The line mixed vintage Western elements—fringe, denim, bedazzled Western belts—with futuristic silver metallic, psychedelic florals, and Houston logos and symbols galore, including those of NASA, Rice and Rodeo Houston. At the time, Tam said the collection was inspired by the “vibrant diversity and energy of Houston.”
It was exciting for us, yes. But, as the perennially ignored Jan to Dallas’s Marcia, at least in terms of fashion cred, it also felt a little weird. Press materials touted the unique partnership between Tam and Visit Houston, also known as the Greater Houston Convention and Visitors Bureau (GHCVB), which had cleared the rights for over a dozen Houston logos for her to use.
But what wasn’t immediately disclosed was the entire scope of the role that the GHCVB had played in making the collection a reality. The bureau, working with local advertising agency Asian Wives Club (AWC), had paid $450,000 in expenses related to the fashion show, including a research trip to Houston for Tam and sponsorship of the show’s official after-party.
ABC13’s Ted Oberg first publicized that six-figure price tag, questioning whether it was a good use of taxpayer dollars. Visit Houston president Mike Waterman responded by emphasizing that the number represents less than 3 percent of the bureau’s expenses in 2015, and that Visit Houston’s budget is based on membership fees, though funds raised through hotel occupancy taxes were also used.
It was AWC, which bills itself as a “creative think tank,” that convinced Visit Houston to spend its money on the scheme. “For Houston to be taken seriously as a tourist destination, the solution couldn’t be a typical ad campaign,” says CEO and co-founder Kerry Chrapliwy. “One of the things we talked about was leveraging fashion—it’s a spot that’s very emotional.”

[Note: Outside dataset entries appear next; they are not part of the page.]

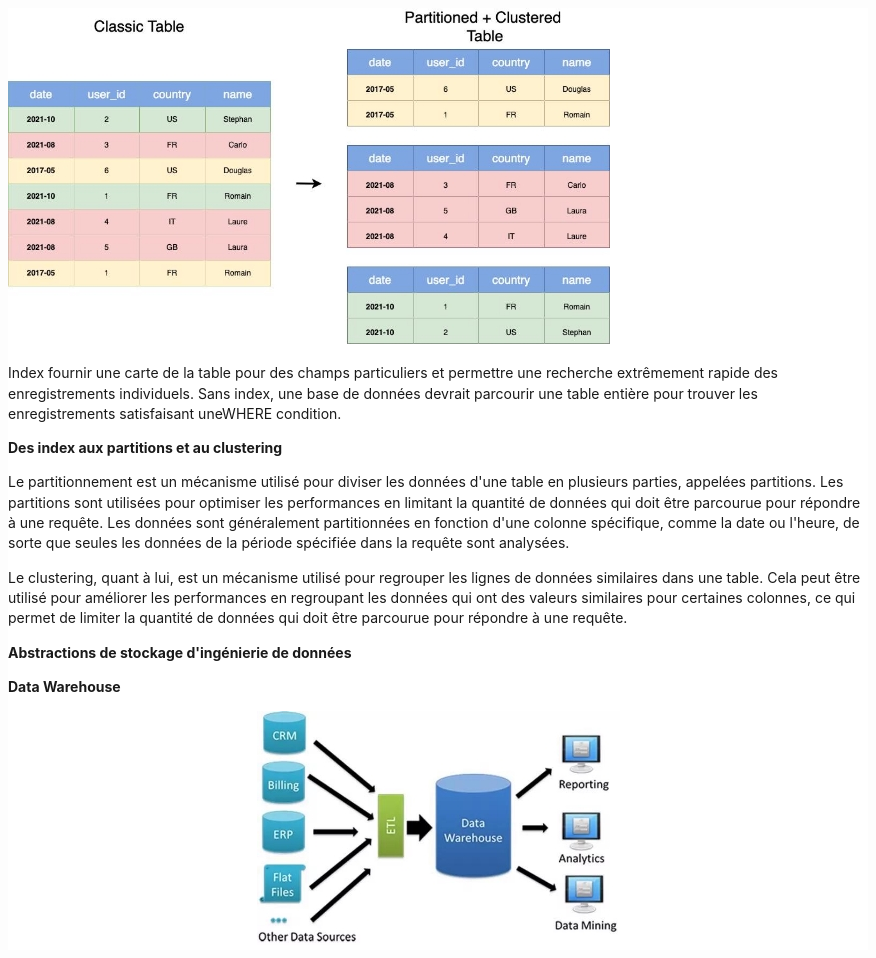   <img src="Aspose.Words.121b389d-1e38-4258-9340-de26ccbb1fa8.017.jpeg" />
</p>

Index fournir une carte de la table pour des champs particuliers et permettre une recherche extrêmement rapide des enregistrements individuels. Sans index, une base de données devrait parcourir une table entière pour trouver les enregistrements satisfaisant uneWHERE condition.

**Des index aux partitions et au clustering**

Le partitionnement est un mécanisme utilisé pour diviser les données d'une table en plusieurs parties, appelées partitions. Les partitions sont utilisées pour optimiser les performances en limitant la quantité de données qui doit être parcourue pour répondre à une requête. Les données sont généralement partitionnées en fonction d'une colonne spécifique, comme la date ou l'heure, de sorte que seules les données de la période spécifiée dans la requête sont analysées.

Le clustering, quant à lui, est un mécanisme utilisé pour regrouper les lignes de données similaires dans une table. Cela peut être utilisé pour améliorer les performances en regroupant les données qui ont des valeurs similaires pour certaines colonnes, ce qui permet de limiter la quantité de données qui doit être parcourue pour répondre à une requête.

**Abstractions de stockage d'ingénierie de données**

**Data Warehouse**

<p align="center">
  <img src="Aspose.Words.121b389d-1e38-4258-9340-de26ccbb1fa8.018.jpeg" />
</p>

While partnerships between high-end fashion designers and brands are nothing new, making a sponsor the subject of a fashion line might be a bit outside accepted norms. Still, Chrapliwy asserts that the collection is a real creative endeavor, coming from a real place.
“Vivienne is one of those designers that you can’t make her design anything,” he says. “She has to feel it.” On her research trip here, she found inspiration in a chaotic sticker collage at Voodoo Queen in the East End, for example, and the bright flowers for sale at the Hispanic flea markets on Airline Road.
The fashion press, for its part, seems to find Tam’s homage intriguing, if occasionally a little busy and on-the-nose. Vogue noted approvingly of a blouse featuring a traditional Chinese blue-and-white motif embroidered in the Mexican style rather than printed on silk, a new take on Tam’s East-meets-West vibe that the designer has dubbed Panda Cowboy.
In the end, the big question for Asian Wives Club, Visit Houston, and the city is this: Was the experiment worth the money, and the criticism? Chrapliwy says yes, pointing to the 830 million online impressions the collection has garnered, exposure that he values at anywhere between $5 and $10 million—on up to a hard-to-believe $100 million, he says, if you factor in the old industry adage that editorial coverage is worth 10 times that of a standard advertisement.
This month, the collection—which goes from around $100 for T-shirts, to several thousand dollars for dresses—will start filtering into stores. Though it’s too early to know how buyers will respond to it, Chrapliwy says major destinations like Selfridges in London and New York’s Opening Ceremony have expressed interest in carrying the line, which also will be available at the designer’s two dozen standalone outposts in Asia and New York.
For Houston fashion fans who are wondering, yes, there are plans to bring the collection here as well, with luxury shopping center River Oaks District in talks to host a runway show and/or a pop-up shopping event.